*Task material:*
+++++
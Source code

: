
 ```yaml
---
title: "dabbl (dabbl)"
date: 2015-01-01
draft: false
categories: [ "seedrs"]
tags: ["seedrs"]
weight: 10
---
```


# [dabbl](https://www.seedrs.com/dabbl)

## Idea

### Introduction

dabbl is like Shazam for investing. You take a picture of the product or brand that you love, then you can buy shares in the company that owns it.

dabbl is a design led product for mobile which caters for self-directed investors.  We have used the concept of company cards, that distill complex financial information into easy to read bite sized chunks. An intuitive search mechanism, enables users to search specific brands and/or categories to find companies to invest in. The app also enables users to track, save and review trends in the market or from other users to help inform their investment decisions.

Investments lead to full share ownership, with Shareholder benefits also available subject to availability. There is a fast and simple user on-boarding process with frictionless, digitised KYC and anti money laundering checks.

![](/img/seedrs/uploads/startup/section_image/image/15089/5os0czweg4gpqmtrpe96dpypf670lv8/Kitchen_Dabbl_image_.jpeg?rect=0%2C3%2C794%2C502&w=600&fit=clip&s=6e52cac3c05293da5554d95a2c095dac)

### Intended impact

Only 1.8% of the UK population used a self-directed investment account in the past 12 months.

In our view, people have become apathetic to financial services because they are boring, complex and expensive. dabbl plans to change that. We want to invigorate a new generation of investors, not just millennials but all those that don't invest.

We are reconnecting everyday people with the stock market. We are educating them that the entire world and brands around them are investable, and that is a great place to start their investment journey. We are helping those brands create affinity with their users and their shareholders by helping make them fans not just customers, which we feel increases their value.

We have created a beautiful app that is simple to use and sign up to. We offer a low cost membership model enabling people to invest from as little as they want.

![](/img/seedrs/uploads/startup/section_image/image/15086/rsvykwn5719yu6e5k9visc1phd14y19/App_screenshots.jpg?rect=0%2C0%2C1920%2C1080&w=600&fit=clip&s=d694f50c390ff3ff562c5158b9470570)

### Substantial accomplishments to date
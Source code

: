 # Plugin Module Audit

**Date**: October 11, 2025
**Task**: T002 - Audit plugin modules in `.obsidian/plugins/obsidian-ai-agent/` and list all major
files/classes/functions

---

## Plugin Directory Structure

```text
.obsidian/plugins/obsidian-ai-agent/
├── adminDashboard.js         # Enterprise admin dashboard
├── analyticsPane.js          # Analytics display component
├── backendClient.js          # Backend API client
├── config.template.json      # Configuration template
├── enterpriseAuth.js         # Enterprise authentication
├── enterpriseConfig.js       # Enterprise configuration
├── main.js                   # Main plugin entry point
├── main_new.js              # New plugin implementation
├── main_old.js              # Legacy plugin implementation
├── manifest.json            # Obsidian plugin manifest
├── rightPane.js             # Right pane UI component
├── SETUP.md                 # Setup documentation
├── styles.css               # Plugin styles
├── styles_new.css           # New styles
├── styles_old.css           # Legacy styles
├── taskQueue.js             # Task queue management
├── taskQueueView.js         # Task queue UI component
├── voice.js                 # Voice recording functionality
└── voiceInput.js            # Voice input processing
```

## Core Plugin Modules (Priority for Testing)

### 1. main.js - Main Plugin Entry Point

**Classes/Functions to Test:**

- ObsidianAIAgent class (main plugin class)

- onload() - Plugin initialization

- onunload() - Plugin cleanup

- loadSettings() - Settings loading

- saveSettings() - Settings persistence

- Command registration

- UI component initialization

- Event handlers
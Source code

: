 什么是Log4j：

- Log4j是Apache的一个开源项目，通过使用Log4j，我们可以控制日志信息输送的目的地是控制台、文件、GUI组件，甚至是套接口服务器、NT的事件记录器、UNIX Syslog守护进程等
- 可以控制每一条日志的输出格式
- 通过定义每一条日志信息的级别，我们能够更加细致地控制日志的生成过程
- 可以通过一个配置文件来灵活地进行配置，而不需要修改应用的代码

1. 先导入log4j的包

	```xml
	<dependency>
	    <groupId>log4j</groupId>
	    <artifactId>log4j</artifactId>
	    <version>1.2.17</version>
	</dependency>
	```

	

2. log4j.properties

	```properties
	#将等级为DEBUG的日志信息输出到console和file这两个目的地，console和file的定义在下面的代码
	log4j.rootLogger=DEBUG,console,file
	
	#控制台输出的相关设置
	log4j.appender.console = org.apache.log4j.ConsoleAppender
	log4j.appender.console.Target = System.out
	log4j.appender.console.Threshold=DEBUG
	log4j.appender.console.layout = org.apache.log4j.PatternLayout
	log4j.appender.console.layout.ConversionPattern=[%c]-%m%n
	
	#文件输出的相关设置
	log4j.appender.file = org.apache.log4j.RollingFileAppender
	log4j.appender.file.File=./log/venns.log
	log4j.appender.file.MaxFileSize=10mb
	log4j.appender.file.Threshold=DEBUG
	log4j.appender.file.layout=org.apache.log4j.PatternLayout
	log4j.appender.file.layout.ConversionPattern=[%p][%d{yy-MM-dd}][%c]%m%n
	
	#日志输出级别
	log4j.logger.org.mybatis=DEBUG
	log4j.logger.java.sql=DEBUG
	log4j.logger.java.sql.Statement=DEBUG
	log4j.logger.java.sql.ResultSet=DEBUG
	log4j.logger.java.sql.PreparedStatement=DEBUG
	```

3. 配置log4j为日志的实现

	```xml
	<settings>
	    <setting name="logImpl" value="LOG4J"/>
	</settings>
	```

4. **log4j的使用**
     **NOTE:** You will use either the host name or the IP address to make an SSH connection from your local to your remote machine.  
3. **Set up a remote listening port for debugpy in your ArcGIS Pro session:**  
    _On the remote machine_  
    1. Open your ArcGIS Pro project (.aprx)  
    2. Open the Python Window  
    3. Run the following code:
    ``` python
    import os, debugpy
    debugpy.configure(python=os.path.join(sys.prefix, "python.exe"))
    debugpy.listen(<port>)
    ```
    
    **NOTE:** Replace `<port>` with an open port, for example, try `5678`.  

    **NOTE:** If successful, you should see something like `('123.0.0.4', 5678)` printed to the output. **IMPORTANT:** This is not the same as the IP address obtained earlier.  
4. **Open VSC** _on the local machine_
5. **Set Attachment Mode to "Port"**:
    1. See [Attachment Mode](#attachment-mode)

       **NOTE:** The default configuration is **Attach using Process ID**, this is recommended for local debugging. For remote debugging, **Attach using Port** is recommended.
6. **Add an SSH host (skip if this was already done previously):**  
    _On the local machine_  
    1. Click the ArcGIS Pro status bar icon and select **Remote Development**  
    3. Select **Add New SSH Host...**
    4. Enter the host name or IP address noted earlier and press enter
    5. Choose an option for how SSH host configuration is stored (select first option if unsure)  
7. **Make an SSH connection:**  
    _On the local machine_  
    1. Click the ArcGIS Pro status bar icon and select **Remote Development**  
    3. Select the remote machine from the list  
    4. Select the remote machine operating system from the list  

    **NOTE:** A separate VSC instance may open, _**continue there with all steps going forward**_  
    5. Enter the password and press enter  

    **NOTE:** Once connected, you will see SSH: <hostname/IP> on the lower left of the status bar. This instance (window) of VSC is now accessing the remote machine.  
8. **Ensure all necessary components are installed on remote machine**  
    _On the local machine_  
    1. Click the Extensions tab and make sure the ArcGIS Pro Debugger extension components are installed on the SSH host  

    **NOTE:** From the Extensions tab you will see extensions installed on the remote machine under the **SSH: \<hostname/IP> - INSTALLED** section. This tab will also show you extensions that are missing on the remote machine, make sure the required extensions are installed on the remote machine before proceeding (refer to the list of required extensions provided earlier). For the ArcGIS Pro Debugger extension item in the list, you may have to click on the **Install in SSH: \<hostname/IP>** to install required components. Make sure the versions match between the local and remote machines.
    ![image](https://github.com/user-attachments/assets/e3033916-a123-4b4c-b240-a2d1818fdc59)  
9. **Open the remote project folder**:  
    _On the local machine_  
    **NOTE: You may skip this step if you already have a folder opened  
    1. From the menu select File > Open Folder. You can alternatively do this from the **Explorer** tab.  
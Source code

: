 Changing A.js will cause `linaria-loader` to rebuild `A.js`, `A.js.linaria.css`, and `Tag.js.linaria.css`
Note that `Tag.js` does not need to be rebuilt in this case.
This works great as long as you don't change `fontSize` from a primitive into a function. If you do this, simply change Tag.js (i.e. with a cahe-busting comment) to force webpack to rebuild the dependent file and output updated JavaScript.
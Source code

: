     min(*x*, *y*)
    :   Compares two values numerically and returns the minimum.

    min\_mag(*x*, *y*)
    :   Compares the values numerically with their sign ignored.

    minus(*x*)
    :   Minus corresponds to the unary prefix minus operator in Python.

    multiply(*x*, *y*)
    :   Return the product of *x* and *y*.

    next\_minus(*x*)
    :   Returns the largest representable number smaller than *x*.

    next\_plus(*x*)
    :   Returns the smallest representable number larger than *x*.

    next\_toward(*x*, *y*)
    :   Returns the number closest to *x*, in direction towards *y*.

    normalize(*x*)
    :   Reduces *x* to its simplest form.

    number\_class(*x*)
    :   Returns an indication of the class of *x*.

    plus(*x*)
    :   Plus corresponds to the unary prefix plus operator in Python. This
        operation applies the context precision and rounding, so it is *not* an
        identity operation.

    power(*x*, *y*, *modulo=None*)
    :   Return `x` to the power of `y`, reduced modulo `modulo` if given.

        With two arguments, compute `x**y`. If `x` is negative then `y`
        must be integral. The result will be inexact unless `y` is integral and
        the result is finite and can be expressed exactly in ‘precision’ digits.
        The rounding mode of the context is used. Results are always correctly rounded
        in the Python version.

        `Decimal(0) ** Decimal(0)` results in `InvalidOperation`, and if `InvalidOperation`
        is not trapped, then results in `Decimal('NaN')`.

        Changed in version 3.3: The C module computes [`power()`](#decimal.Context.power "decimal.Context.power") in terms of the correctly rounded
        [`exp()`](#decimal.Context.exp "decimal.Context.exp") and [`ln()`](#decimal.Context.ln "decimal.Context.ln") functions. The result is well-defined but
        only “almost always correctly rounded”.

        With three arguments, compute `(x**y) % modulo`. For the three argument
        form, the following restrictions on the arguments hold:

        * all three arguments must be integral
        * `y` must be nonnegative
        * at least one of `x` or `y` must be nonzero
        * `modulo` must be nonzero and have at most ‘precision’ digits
+++++
*Exercise requirements:* Up to and including the line that contains "### Introduction", restate each line of the material above word for word, beginning with its first line.

*Response to the task:*
Source code

:
 ```yaml
---
title: "dabbl (dabbl)"
date: 2015-01-01
draft: false
categories: [ "seedrs"]
tags: ["seedrs"]
weight: 10
---
```


# [dabbl](https://www.seedrs.com/dabbl)

## Idea

### Introduction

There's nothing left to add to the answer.